Matt, a Wasatch Crest graduate, shared his recovery story with us. Read his inspiring narrative below.
Calling myself a warrior would be a bit of a paradox, although my ego loves a good title. I started treatment because I was tired of fighting the addiction. I can’t say I actively chose to get sober either. I was tired of living the way I was, and tired is an understatement. Exhausted—physically, mentally, and emotionally—is more accurate.
When I was at the end of my rope, I ran into a gentleman that works at Wasatch Crest. He took one look at me and said, “Come stay again for a while.” First off, I thought I still looked good. Apparently not. Ouch. But secondly, I really didn’t have it in me to keep steering this ship. I had proven to be a terrible captain, and I figured it was time to hand the wheel over to someone or something else. So the only word that came out of my mouth was, “Okay.”
I scored a solid nine out of 12 on my entrance urinalysis, so my first week in treatment was a bit of a blur. I remembered from my first time in treatment that making friends was critical to having a good residential treatment experience so despite my hazy mental state, I made a concerted effort to get to know the people I was living with. This time though, I recognized that long-term recovery couldn’t rely on a quick stint in rehab or making friends with fellow clients. I had to dive headfirst into something that would always be there, no matter where I went. For me, those constants were spirituality and Alcoholics Anonymous.
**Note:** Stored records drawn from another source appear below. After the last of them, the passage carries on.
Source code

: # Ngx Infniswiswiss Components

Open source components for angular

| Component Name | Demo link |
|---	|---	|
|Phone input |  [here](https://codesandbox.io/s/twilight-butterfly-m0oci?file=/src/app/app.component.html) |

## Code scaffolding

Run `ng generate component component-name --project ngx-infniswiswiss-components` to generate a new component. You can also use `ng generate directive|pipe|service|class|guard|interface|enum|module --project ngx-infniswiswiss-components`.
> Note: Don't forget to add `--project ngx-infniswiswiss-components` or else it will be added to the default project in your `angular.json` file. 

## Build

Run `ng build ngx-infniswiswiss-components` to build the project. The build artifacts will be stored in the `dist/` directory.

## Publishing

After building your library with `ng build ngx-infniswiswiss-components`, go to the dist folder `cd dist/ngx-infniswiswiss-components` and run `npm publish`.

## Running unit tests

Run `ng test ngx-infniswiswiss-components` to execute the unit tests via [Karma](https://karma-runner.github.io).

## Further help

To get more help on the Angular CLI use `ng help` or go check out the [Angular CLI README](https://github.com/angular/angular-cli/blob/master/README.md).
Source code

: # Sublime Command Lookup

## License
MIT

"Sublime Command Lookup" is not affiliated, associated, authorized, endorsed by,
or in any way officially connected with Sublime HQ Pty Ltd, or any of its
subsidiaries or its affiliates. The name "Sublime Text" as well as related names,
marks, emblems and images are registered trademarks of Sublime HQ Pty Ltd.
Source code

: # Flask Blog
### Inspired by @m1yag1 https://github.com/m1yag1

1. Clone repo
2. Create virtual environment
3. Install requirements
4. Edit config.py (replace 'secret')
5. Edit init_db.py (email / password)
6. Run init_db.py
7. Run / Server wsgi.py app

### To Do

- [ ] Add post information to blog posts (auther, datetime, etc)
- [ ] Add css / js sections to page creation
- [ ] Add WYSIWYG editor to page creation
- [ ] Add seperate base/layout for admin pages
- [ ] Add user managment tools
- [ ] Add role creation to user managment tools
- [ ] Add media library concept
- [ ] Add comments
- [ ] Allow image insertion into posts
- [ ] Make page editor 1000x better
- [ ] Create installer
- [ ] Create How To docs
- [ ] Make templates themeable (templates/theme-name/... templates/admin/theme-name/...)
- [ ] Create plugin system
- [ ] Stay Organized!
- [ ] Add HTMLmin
The knowledge that I gained from the therapeutic groups in treatment was valuable. Still, I knew that practicing and applying what I was learning to a new way of life would be crucial to my long-term sobriety.
Upon completing treatment, I found that early recovery was like getting pummeled by rocks day in and day out. Pretty much everything that is a part of normal everyday life terrified and stressed me out—bills, work, relationships—everything. I was ruled by a hundred forms of fear, the biggest of which was knowing that I was an addict and alcoholic and what that really meant. If that demon decided to just wake up, I would be going on a ride that I didn’t want to be on. My solution to this was, and still is, AA.
During my early recovery, I went to a meeting every single day. I called my sponsor every single day. I implemented the suggestions given to me every single day, and I just kept putting one foot in front of the other. My only goal for the first few months was, “Just stay sober.” That was it. That was simple.
The most essential suggestions that I received in early recovery were to read the AA book and work the steps. I had already worked the first step, concluding that if I called myself an addict and an alcoholic, I had to know what that meant. It meant that I didn’t have a choice about whether or not to be sober. I can’t drink or get high because once I start, I’m not going to stop. Paradoxically, it was impossible for me to stay sober because drugs and alcohol were the solutions to my problems and how I felt inside. Relying on my own will power would inevitably lead me to drink and do drugs again, guaranteed. Coming to the conclusion that I can’t drink and get high, but I must drink and get high, and realizing how truly messed up that is propelled me into working the steps. I had to find a way out, and everyone that I’d talked to said working the steps took them out of that cycle, so that’s what I did.
As I worked the steps, I went to meetings and picked up service positions in AA. I began to make friends that were in long-term recovery. They applied and practiced principles like honesty and courage in their lives. As I tried my best to do the same, I could bounce ideas off of these people and get support from them. Without their help, I don’t know where I’d be today.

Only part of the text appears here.